The beta is available now via npm install -D typescript@beta, with the stable release planned for March 17, 2026.

Key Features in TypeScript 6.0

ES2025 as the new default target. The compiler now targets ES2025 by default, reflecting the current state of JavaScript engine support across modern runtimes. The design intent is for the default target to track the most recent supported ECMAScript specification version.

Built-in Temporal API types. TypeScript 6.0 ships with native type definitions for the Temporal API, the long-awaited replacement for JavaScript\'s problematic Date object. The Temporal proposal has reached Stage 3 in the TC39 process and is expected to land in JavaScript formally in the near future. Developers can access Temporal types today via --target esnext or by including "esnext" in the lib array.
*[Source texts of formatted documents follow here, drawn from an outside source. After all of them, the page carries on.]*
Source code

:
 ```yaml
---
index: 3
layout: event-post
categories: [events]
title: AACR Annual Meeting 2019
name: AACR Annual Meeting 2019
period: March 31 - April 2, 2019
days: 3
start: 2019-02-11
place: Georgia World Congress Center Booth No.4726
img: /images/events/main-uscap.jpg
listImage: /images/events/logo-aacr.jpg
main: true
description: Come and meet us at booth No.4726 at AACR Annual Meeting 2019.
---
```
Strict mode on by default. New TypeScript projects will have strict mode enabled by default, along with module set to esnext. This aligns TypeScript\'s out-of-the-box behavior with the settings that the TypeScript team has long recommended for new codebases.

Looking Ahead to TypeScript 7.0

TypeScript 6.0 clears the slate for the architectural transition ahead. The Go-based compiler in TypeScript 7.0 is expected to deliver substantial improvements in compilation speed, particularly for large codebases where the JavaScript-based compiler has run into performance limits. The TypeScript team has been transparent that the Go rewrite is motivated primarily by the need for native concurrency and lower memory overhead — constraints that the JavaScript runtime cannot overcome.